I want to post a thought (or 3) on this one. It is a result of a comment made on air (source unknown) where it was suggested that the national standards would be a good way to measure teachers' performance. (Please remember the National Standards were NOT developed with the full involvement of teacher professionals and were NOT trialled to see if they were any good or would even be successful.)
So, here's an hypothetical situation...
Teacher A has 20 11 year old students who have good literacy skills. In fact they all have a reading age of 11 years when they hit his classroom. Let's assume for the sake of this argument the national standards require all these children to be reading at 12 years by the end of the year in which they turn 12. Not unreasonable?
Teacher A works hard and moves all his charges on by that year of growth and all achieve the standard by the end of year.
(Stay with me here...)
Teacher B also has 20 11 year old students, but these children have a poor background in literacy and have reading ages ranging from 7 to 9. Teacher B works just as hard with these children and manages to get them ALL up to an 11 year reading age.

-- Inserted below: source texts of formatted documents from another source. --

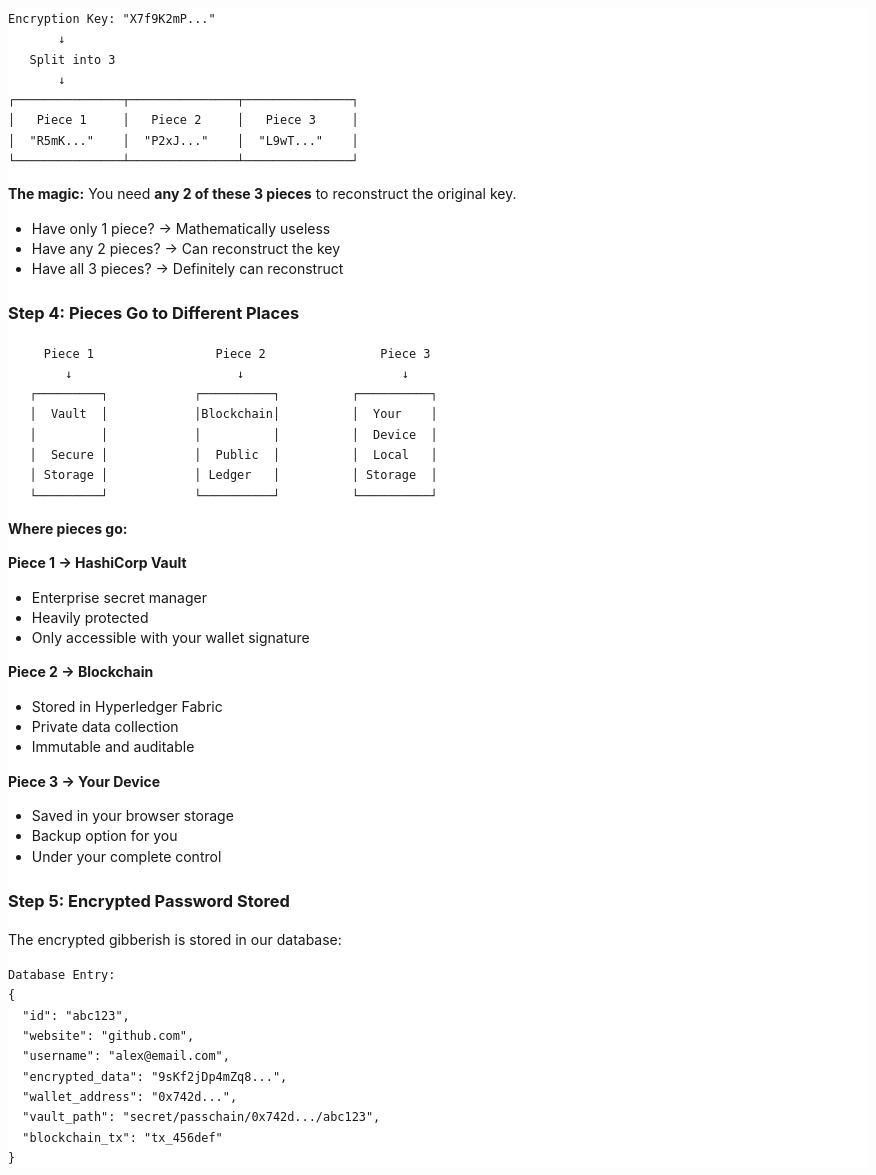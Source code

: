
 ```
Encryption Key: "X7f9K2mP..."
       ↓
   Split into 3
       ↓
┌───────────────┬───────────────┬───────────────┐
│   Piece 1     │   Piece 2     │   Piece 3     │
│  "R5mK..."    │  "P2xJ..."    │  "L9wT..."    │
└───────────────┴───────────────┴───────────────┘
```

**The magic:** You need **any 2 of these 3 pieces** to reconstruct the original key.

- Have only 1 piece? → Mathematically useless
- Have any 2 pieces? → Can reconstruct the key
- Have all 3 pieces? → Definitely can reconstruct

### Step 4: Pieces Go to Different Places

```
     Piece 1                 Piece 2                Piece 3
        ↓                       ↓                      ↓
   ┌─────────┐            ┌──────────┐          ┌──────────┐
   │  Vault  │            │Blockchain│          │  Your    │
   │         │            │          │          │  Device  │
   │  Secure │            │  Public  │          │  Local   │
   │ Storage │            │ Ledger   │          │ Storage  │
   └─────────┘            └──────────┘          └──────────┘
```

**Where pieces go:**

**Piece 1 → HashiCorp Vault**
- Enterprise secret manager
- Heavily protected
- Only accessible with your wallet signature

**Piece 2 → Blockchain**
- Stored in Hyperledger Fabric
- Private data collection
- Immutable and auditable

**Piece 3 → Your Device**
- Saved in your browser storage
- Backup option for you
- Under your complete control

### Step 5: Encrypted Password Stored

The encrypted gibberish is stored in our database:

```
Database Entry:
{
  "id": "abc123",
  "website": "github.com",
  "username": "alex@email.com",
  "encrypted_data": "9sKf2jDp4mZq8...",
  "wallet_address": "0x742d...",
  "vault_path": "secret/passchain/0x742d.../abc123",
  "blockchain_tx": "tx_456def"
}
```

Some have improved their literacy scores by the equivalent of 4 years over the 12 months!
However the standard says they should all be reading at 12 years. Teacher B has, therefore, failed.
Performance pay goes to Teacher A as his students have all reached the standard.
I know, it's simplistic, but it is another example of why performance pay needs to be treated with extreme care. I mentioned yesterday the experiences students come into the classroom with - some have wider, more developmental experiences than others. No matter how 'good' a teacher is, you cannot guarantee the same can of baked beans at the end of the process.
Many of the public are not aware that we ALREADY HAVE excellent, robust appraisal systems in place. (The government doesn't want you to know this... spread the word!) Registered Teacher Criteria have been 'upgraded'.
Good teachers are right there in front of your children every day. Ms Parata wants you to believe every teacher a child works with should be remembered, as adults, as a great teacher. They probably already are, but I respected and liked teachers in different ways. Some made learning easier, some 'taught' well, some made contact on a level that can't be easily described, helping me grow and guiding me as I grew, others inspired me in their subjects through their own passion.
It doesn't mean they didn't perform because I didn't get a pass in Latin. Maybe the teacher was great - and I was just c**p at Latin?
Tread carefully on performance pay. Yes, we all want great teachers.
But consider this... are they already there?